Time Series Analysis 101: an introduction using Base SAS and SAS STAT

Paper D03-2009 Time Series Analysis 101: an introduction using Base SAS and SAS STAT David Corliss, University of Toledo Department of Physics and As...
Author: Elijah James
1 downloads 0 Views 235KB Size
Paper D03-2009

Time Series Analysis 101: an introduction using Base SAS and SAS STAT David Corliss, University of Toledo Department of Physics and Astronomy, Toledo, OH ABSTRACT The SAS system has many powerful tools for modeling events that change over time. This class offers an a basic introduction to time series analysis, what it can you for you and how to get the procedures in Base SAS and SAS Stat up and running. Techniques covered in this paper include Regression on Time Series, Autoregressive and Moving Average models. Source code supporting basic ARIMA models – both Autoregressive and Moving Average – using only Base SAS and SAS STAT are given. The strengths, weaknesses and optimal situations for each method are compared. Additional capabilities available with the SAS add-on ETS, including PROC ARIMA and PROC FORECAST, are briefly described.

INTRODUCTION A Time Series is any set of data describing a function or property that changes over time. Time Series Analysis studies this changing data, often with the intention of predicting what will happen in the future. This paper provides a basic introduction to Time Series Analysis, its distinctive terminology and techniques, along with source code to provide basic functionality in these methods. The SAS ETS package provides advanced capabilities for Time Series Analysis but this is beyond the scope of this introduction – the intention here is to get tools for Time Series Analysis into the hands of more analysts, enabling them to advance to more advanced tools in the future.

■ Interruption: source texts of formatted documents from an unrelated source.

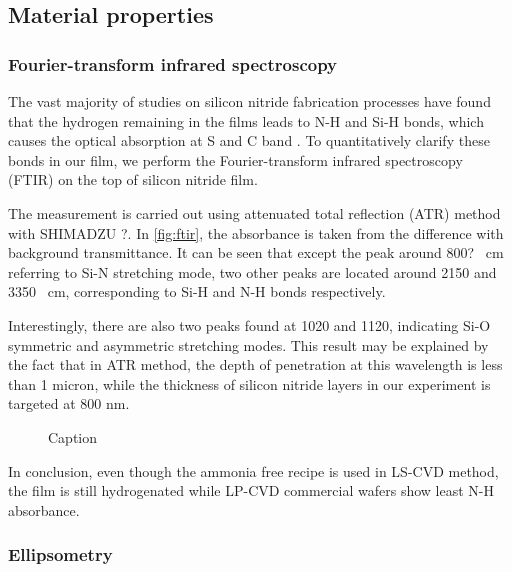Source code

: \subsection{Material properties}

\subsubsection{Fourier-transform infrared spectroscopy}
The vast majority of studies on silicon nitride fabrication processes have found that the hydrogen remaining in the films leads to N-H and Si-H bonds, which causes the optical absorption at S and C band \cites{Ay2004, Agnihotri2000}. To quantitatively clarify these bonds in our film, we perform the Fourier-transform infrared spectroscopy (FTIR) on the top of silicon nitride film.

The measurement is carried out using attenuated total reflection (ATR) method with SHIMADZU ?. In \autoref{fig:ftir}, the absorbance is taken from the difference with background transmittance. It can be seen that except the peak around 800? \si{\per\cm} referring to Si-N stretching mode, two other peaks are located around 2150 and 3350 \si{\per\cm}, corresponding to Si-H and N-H bonds respectively.

Interestingly, there are also two peaks found at 1020 and 1120, indicating Si-O symmetric and asymmetric stretching modes. This result may be explained by the fact that in ATR method, the depth of penetration at this wavelength is less than 1 micron, while the thickness of silicon nitride layers in our experiment is targeted at 800 nm.


\begin{figure}
    \centering
    
    \caption{Caption}
    \label{fig:ftir}
\end{figure}

In conclusion, even though the ammonia free recipe is used in LS-CVD method, the film is still hydrogenated while LP-CVD commercial wafers show least N-H absorbance.

\subsubsection{Ellipsometry}

\begin{figure}
	\centering
	
	\label{fig:ellipso}
\end{figure}

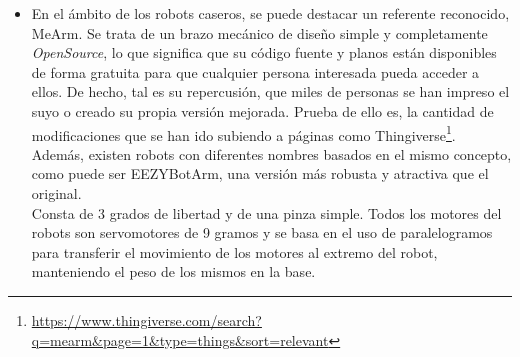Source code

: \begin{itemize}
    \newpage
    \item En el ámbito de los robots caseros, se puede destacar un referente reconocido, MeArm. Se trata de un 
    brazo mecánico de diseño simple y completamente \textit{OpenSource}, lo que significa que su código fuente y planos están disponibles 
    de forma gratuita para que cualquier persona interesada pueda acceder a ellos. De hecho, tal es su repercusión, que miles de personas 
    se han impreso el suyo o creado su propia versión mejorada. Prueba de ello es, la cantidad de modificaciones que se han ido subiendo a  
    páginas como Thingiverse\footnote{\url{https://www.thingiverse.com/search?q=mearm&page=1&type=things&sort=relevant}}. Además, existen 
    robots con diferentes nombres basados en el mismo concepto, como puede ser EEZYBotArm, una versión más robusta y atractiva que el original. \\
    Consta de 3 grados de libertad y de una pinza simple. Todos los motores del robots son servomotores de 9 gramos y se basa en el uso de 
    paralelogramos para transferir el movimiento de los motores al extremo del robot, manteniendo el peso de los mismos en la base. 


\end{itemize}
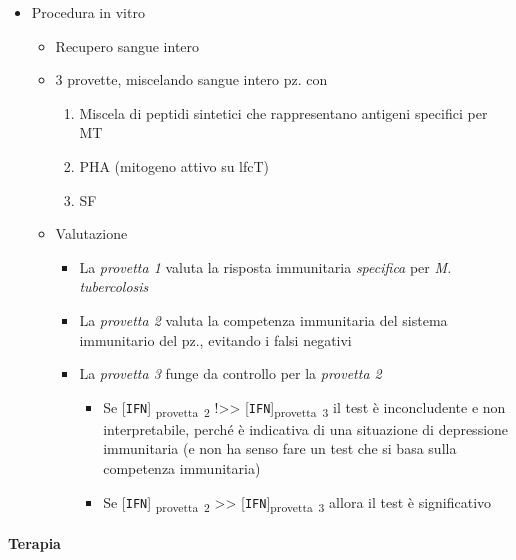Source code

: \documentclass[italian,]{article}
\providecommand{\tightlist}{%
  \setlength{\itemsep}{0pt}\setlength{\parskip}{0pt}}
\begin{document}
\begin{itemize}
\tightlist
\item
  Procedura in vitro

  \begin{itemize}
  \tightlist
  \item
    Recupero sangue intero
  \item
    3 provette, miscelando sangue intero pz. con

    \begin{enumerate}
    \def\labelenumi{\arabic{enumi}.}
    \tightlist
    \item
      Miscela di peptidi sintetici che rappresentano antigeni specifici
      per MT
    \item
      PHA (mitogeno attivo su lfcT)
    \item
      SF
    \end{enumerate}
  \item
    Valutazione

    \begin{itemize}
    \tightlist
    \item
      La \emph{provetta 1} valuta la risposta immunitaria
      \emph{specifica} per \emph{M. tubercolosis}
    \item
      La \emph{provetta 2} valuta la competenza immunitaria del sistema
      immunitario del pz., evitando i falsi negativi
    \item
      La \emph{provetta 3} funge da controllo per la \emph{provetta 2}

      \begin{itemize}
      \tightlist
      \item
        Se {[}\texttt{IFN}{]} \textsubscript{provetta~2}
        !\textgreater{}\textgreater{}
        {[}\texttt{IFN}{]}\textsubscript{provetta~3} il test è
        inconcludente e non interpretabile, perché è indicativa di una
        situazione di depressione immunitaria (e non ha senso fare un
        test che si basa sulla competenza immunitaria)
      \item
        Se {[}\texttt{IFN}{]} \textsubscript{provetta~2}
        \textgreater{}\textgreater{}
        {[}\texttt{IFN}{]}\textsubscript{provetta~3} allora il test è
        significativo
      \end{itemize}
    \end{itemize}
  \end{itemize}
\end{itemize}

\hypertarget{terapia-1}{%
\paragraph{Terapia}\label{terapia-1}}
\end{document}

TIME SERIES REGRESSION Regression methods can be applied to a Time Series just like any other data. Here are some examples from the SAS/STAT Guide chapter on PROC REG; also available from the SAS Institute Sample Library (http://ftp.sas.com/techsup/download/sample/samp_lib/statsampDocumentation_Examples_for_Proc_.html):

/* Autocorrelation in Time Series Data */ /* Output 28.35 */ proc reg data=uspop; model pop=year yearsq / dw; run; /* ---Example 1: Population Growth Trends--- */ /* Output 28.36 */ proc reg data=uspop; var yearsq; model pop=year / r cli clm; plot r.*p.; add yearsq; print; plot; run;

1

LIMITATIONS TO TIME SERIES ANALYSIS USING ORDINARY REGRESSION Regression is often used in a very general to identify a relationship between different variable and parameters in order to use several known quantities to predict the value something that is unknown. This leads to two different kinds of limitations. Firstly, Time Series data is usually used to make a forecast and therefore attempts to predict a value outside the domain of the existing data set. Normally, regression is used to find the f(x) associated with input values within the extent of the original data. By contrast, Time Series Analysis is used to predict what happens in the future, beyond the existing data. Therefore, a technique that is specifically designed for forecasting is best.

Time Series Regression also affected by all the same limitations as any regression analysis. Utilizing the Central Limit Theorem, regression analysis requires that the input data be normally distributed: strongly skewed data renders the technique invalid. Further, the data must consist of independent random trials, without autocorrelation. Time series data, however, is often strongly autocorrelated because events in the immediate past often have a much stronger influence on the immediate future than points further in the past. Under these circumstances, ARIMA models may provide a better choice.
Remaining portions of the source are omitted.